Celebrate the birth of comprehensives

Those who seek to bring back selection and elitism betray Scotland's aspirations, says Ewan Aitken

thought I had seen all that could go wrong with a nativity play but the offering at my local parish church this year once again proved me wrong.

The play was climbing to its finale in the stable, surrounded by kings and shepherds in various versions of dressing gowns and tea towels, angels and animals in tinsel halos and floppy ears. Things had been going perfectly smoothly. Songs had been sung and words recited, little donkeys had trotted and cattle had lowed - when suddenly things stopped.

There was silence, then a commotion. Stage whispers abounded: "Where's Mary, she's on now?"

Silence again, then a hissed reply: "She's on the toilet, she had to go!"

Much laughter, then the one-liner from the back: "Well, I know Jesus came for the needy but this is ridiculous."

I went into the ministry and then into politics to serve that selfsame needy. Many teachers did the same when they chose their profession. That is why, for many, it is much more than a job; it is a vocation.

Comprehensive education was developed to ensure that everyone, including those most in need, was given fair and equal opportunities. Sadly, our collective ability to deliver those experiences has been hampered by an abuse of the freedom of information legislation, the principles of which I support completely.

It is being hampered by those who wish to use so-called evidence, allegedly only acquired through FOI requests, to "prove" through the deliberate misuse of statistics taken out of context that comprehensive education has failed.

It is an allegation that I reject absolutely. There is much more to do, and recent developments such as A Curriculum for Excellence, the removal of age and stage, and additional needs legislation are all part of that "much more to do" agenda. But the quality, standards, depth and variety of opportunity available to pupils in 21st century Scotland are light years ahead of what was on offer 30 years ago. That's a tribute to teachers, parents, pupils, and policy-makers.

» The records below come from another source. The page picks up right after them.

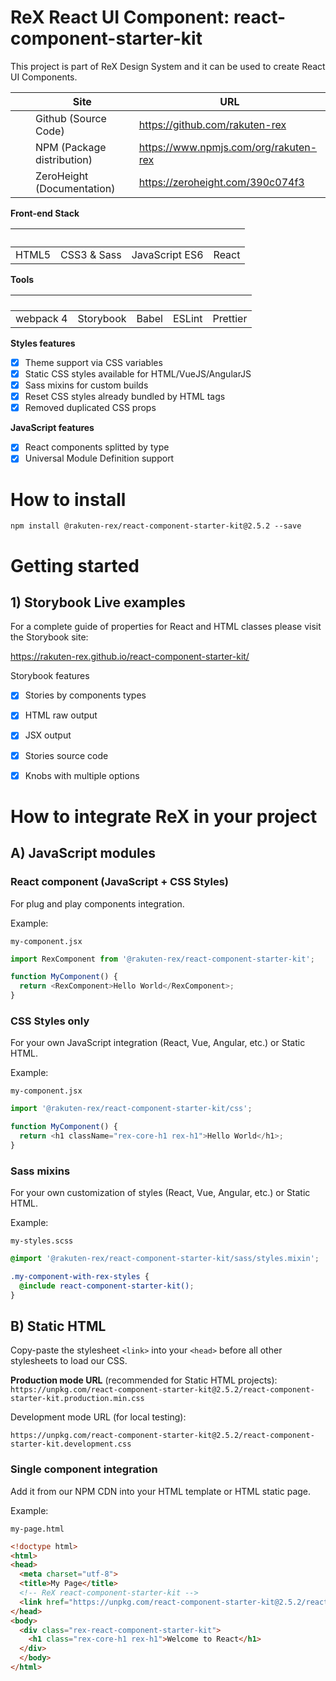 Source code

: # ReX React UI Component: react-component-starter-kit

This project is part of ReX Design System and it can be used to create React UI Components.   

|| Site  | URL |
|-------------| ------------- | ------------- |
|<img src="https://cdn.svgporn.com/logos/github-icon.svg" height="16" />| Github (Source Code) | https://github.com/rakuten-rex |
|<img src="https://cdn.svgporn.com/logos/npm.svg" height="16" />| NPM (Package distribution)  | https://www.npmjs.com/org/rakuten-rex  |
|<img src="https://zeroheight.com/images/zhapp/landingv4/zh_logo.svg" height="16" />| ZeroHeight (Documentation)  | https://zeroheight.com/390c074f3 |

**Front-end Stack**  

|<img src="https://cdn.svgporn.com/logos/html-5.svg" height="16" />| <img src="https://cdn.svgporn.com/logos/css-3.svg" height="16" /> <img src="https://cdn.svgporn.com/logos/sass.svg" height="16" />  | <img src="https://cdn.svgporn.com/logos/javascript.svg" height="16" /> | <img src="https://cdn.svgporn.com/logos/react.svg" height="16" /> |
|:---:|:---: | :---: | :---: |
| HTML5 |CSS3 & Sass | JavaScript ES6 | React |

**Tools**   

|<img src="https://cdn.svgporn.com/logos/webpack.svg" height="16" />| <img src="https://cdn.svgporn.com/logos/storybook-icon.svg" height="16" /> | <img src="https://cdn.svgporn.com/logos/babel.svg" height="16" /> | <img src="https://cdn.svgporn.com/logos/eslint.svg" height="16" /> | <img src="https://cdn.svgporn.com/logos/prettier.svg" height="16" /> |
|:---:|:---: | :---: | :---: | :---: |
| webpack 4 | Storybook | Babel | ESLint | Prettier |


**Styles features**
- [x] Theme support via CSS variables
- [x] Static CSS styles available for HTML/VueJS/AngularJS
- [x] Sass mixins for custom builds
- [x] Reset CSS styles already bundled by HTML tags
- [x] Removed duplicated CSS props 

**JavaScript features**
- [x] React components splitted by type
- [x] Universal Module Definition support

# How to install

```
npm install @rakuten-rex/react-component-starter-kit@2.5.2 --save
```

# Getting started

## 1) Storybook Live examples

For a complete guide of properties for React and HTML classes please visit the Storybook site:  

https://rakuten-rex.github.io/react-component-starter-kit/

Storybook features
- [x] Stories by components types
- [x] HTML raw output
- [x] JSX output
- [x] Stories source code
- [x] Knobs with multiple options


# How to integrate ReX in your project
## A) JavaScript modules

### React component (JavaScript + CSS Styles)

For plug and play components integration.   

Example: 

`my-component.jsx`

```js
import RexComponent from '@rakuten-rex/react-component-starter-kit';

function MyComponent() {
  return <RexComponent>Hello World</RexComponent>;
}
```

### CSS Styles only

For your own JavaScript integration (React, Vue, Angular, etc.) or Static HTML.

Example: 

`my-component.jsx`

```js
import '@rakuten-rex/react-component-starter-kit/css';

function MyComponent() {
  return <h1 className="rex-core-h1 rex-h1">Hello World</h1>;
}
```

### Sass mixins

For your own customization of styles (React, Vue, Angular, etc.) or Static HTML.

Example: 

`my-styles.scss`

```scss
@import '@rakuten-rex/react-component-starter-kit/sass/styles.mixin';

.my-component-with-rex-styles {
  @include react-component-starter-kit();
}
```


## B) Static HTML

Copy-paste the stylesheet `<link>` into your `<head>` before all other stylesheets to load our CSS.

**Production mode URL** (recommended for Static HTML projects):  
`https://unpkg.com/react-component-starter-kit@2.5.2/react-component-starter-kit.production.min.css`


Development mode URL (for local testing):  

`https://unpkg.com/react-component-starter-kit@2.5.2/react-component-starter-kit.development.css`


### Single component integration
Add it from our NPM CDN into your HTML template or HTML static page.

Example: 

`my-page.html`

```html
<!doctype html>
<html>
<head>
  <meta charset="utf-8">
  <title>My Page</title>
  <!-- ReX react-component-starter-kit -->
  <link href="https://unpkg.com/react-component-starter-kit@2.5.2/react-component-starter-kit.production.min.css" rel="stylesheet">
</head>
<body>
  <div class="rex-react-component-starter-kit">
    <h1 class="rex-core-h1 rex-h1">Welcome to React</h1>
  </div>
  </body>
</html>
```


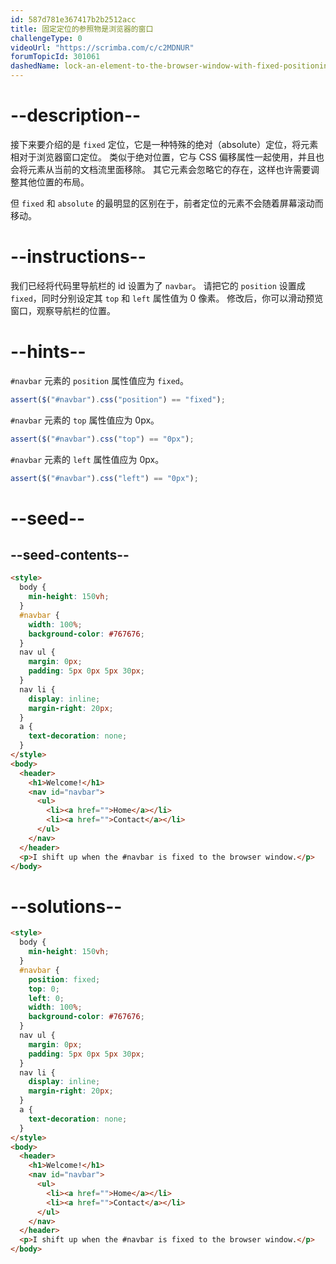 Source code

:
 ```yaml
---
id: 587d781e367417b2b2512acc
title: 固定定位的参照物是浏览器的窗口
challengeType: 0
videoUrl: "https://scrimba.com/c/c2MDNUR"
forumTopicId: 301061
dashedName: lock-an-element-to-the-browser-window-with-fixed-positioning
---
```


# --description--

接下来要介绍的是 `fixed` 定位，它是一种特殊的绝对（absolute）定位，将元素相对于浏览器窗口定位。 类似于绝对位置，它与 CSS 偏移属性一起使用，并且也会将元素从当前的文档流里面移除。 其它元素会忽略它的存在，这样也许需要调整其他位置的布局。

但 `fixed` 和 `absolute` 的最明显的区别在于，前者定位的元素不会随着屏幕滚动而移动。

# --instructions--

我们已经将代码里导航栏的 id 设置为了 `navbar`。 请把它的 `position` 设置成 `fixed`，同时分别设定其 `top` 和 `left` 属性值为 0 像素。 修改后，你可以滑动预览窗口，观察导航栏的位置。

# --hints--

`#navbar` 元素的 `position` 属性值应为 `fixed`。

```js
assert($("#navbar").css("position") == "fixed");
```

`#navbar` 元素的 `top` 属性值应为 0px。

```js
assert($("#navbar").css("top") == "0px");
```

`#navbar` 元素的 `left` 属性值应为 0px。

```js
assert($("#navbar").css("left") == "0px");
```

# --seed--

## --seed-contents--

```html
<style>
  body {
    min-height: 150vh;
  }
  #navbar {
    width: 100%;
    background-color: #767676;
  }
  nav ul {
    margin: 0px;
    padding: 5px 0px 5px 30px;
  }
  nav li {
    display: inline;
    margin-right: 20px;
  }
  a {
    text-decoration: none;
  }
</style>
<body>
  <header>
    <h1>Welcome!</h1>
    <nav id="navbar">
      <ul>
        <li><a href="">Home</a></li>
        <li><a href="">Contact</a></li>
      </ul>
    </nav>
  </header>
  <p>I shift up when the #navbar is fixed to the browser window.</p>
</body>
```

# --solutions--

```html
<style>
  body {
    min-height: 150vh;
  }
  #navbar {
    position: fixed;
    top: 0;
    left: 0;
    width: 100%;
    background-color: #767676;
  }
  nav ul {
    margin: 0px;
    padding: 5px 0px 5px 30px;
  }
  nav li {
    display: inline;
    margin-right: 20px;
  }
  a {
    text-decoration: none;
  }
</style>
<body>
  <header>
    <h1>Welcome!</h1>
    <nav id="navbar">
      <ul>
        <li><a href="">Home</a></li>
        <li><a href="">Contact</a></li>
      </ul>
    </nav>
  </header>
  <p>I shift up when the #navbar is fixed to the browser window.</p>
</body>
```
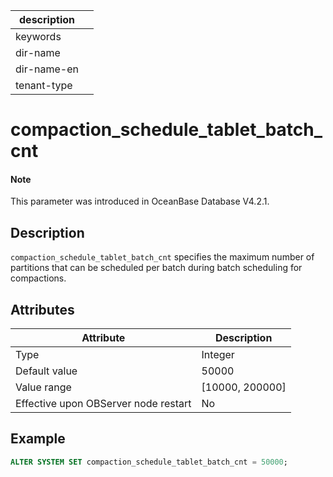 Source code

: | description ||
|---|---|
| keywords ||
| dir-name ||
| dir-name-en ||
| tenant-type ||

# compaction_schedule_tablet_batch_cnt

<main id="notice" type='explain'>

  <h4>Note</h4>

  <p>This parameter was introduced in OceanBase Database V4.2.1. </p>

</main>

## Description

`compaction_schedule_tablet_batch_cnt` specifies the maximum number of partitions that can be scheduled per batch during batch scheduling for compactions. 

## Attributes

| **Attribute** | **Description** |
| --- | --- |
| Type | Integer |
| Default value | 50000 |
| Value range | [10000, 200000] |
| Effective upon OBServer node restart | No |

## Example

```sql
ALTER SYSTEM SET compaction_schedule_tablet_batch_cnt = 50000;
```
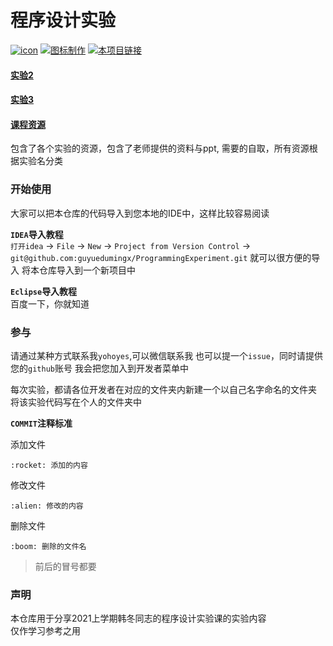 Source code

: # 程序设计实验  
[![icon](https://img.shields.io/badge/%E6%95%B0%E6%8D%AE%E7%BB%93%E6%9E%84-DataStruct-informational)](https://github.com/guyuedumingx/DataStruct)
[![图标制作](https://img.shields.io/badge/%E5%9B%BE%E6%A0%87%E5%88%B6%E4%BD%9C-shields-orange)](https://shields.io)
[![本项目链接](https://img.shields.io/badge/%E6%9C%AC%E9%A1%B9%E7%9B%AE%E9%93%BE%E6%8E%A5-ProgrammingExperiments-orange)](https://github.com/guyuedumingx/ProgrammingExperiment)

#### [实验2](./src/main/java/experiment2)
#### [实验3](./src/main/java/experiment3)
#### [课程资源](./src/main/resources)  
包含了各个实验的资源，包含了老师提供的资料与ppt, 需要的自取，所有资源根据实验名分类  

### 开始使用  
大家可以把本仓库的代码导入到您本地的IDE中，这样比较容易阅读  

**`IDEA`导入教程**  
`打开idea` -> `File` -> `New` -> `Project from Version Control` ->
`git@github.com:guyuedumingx/ProgrammingExperiment.git` 就可以很方便的导入
将本仓库导入到一个新项目中  

**`Eclipse`导入教程**  
百度一下，你就知道  

### 参与  
请通过某种方式联系我`yohoyes`,可以微信联系我
也可以提一个`issue`，同时请提供您的`github`账号
我会把您加入到开发者菜单中  

每次实验，都请各位开发者在对应的文件夹内新建一个以自己名字命名的文件夹
将该实验代码写在个人的文件夹中  

**`COMMIT`注释标准**  

添加文件  
```
:rocket: 添加的内容
```

修改文件  
```
:alien: 修改的内容
```

删除文件  
``` 
:boom: 删除的文件名
```

> 前后的冒号都要  


### 声明  
本仓库用于分享2021上学期韩冬同志的程序设计实验课的实验内容  
仅作学习参考之用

The problem we face is not that these mischief-makers want to help those in need in a different way. They don't. They hate comprehensive education and they want to re-create selection, a two or even three-tier system, excluding those who have the biggest hurdles to overcome. They dress their arguments up as being about accountability, but this is a deeply ideological battle.

The solution, however, is to use the weapon they use against us, the principles behind the Freedom of Information Act. That act is based on the premise that "the more we know, the more we will understand". That, of course, assumes we are willing to analyse what we know. But, if that is a given, then the change in culture the act brings is a good one.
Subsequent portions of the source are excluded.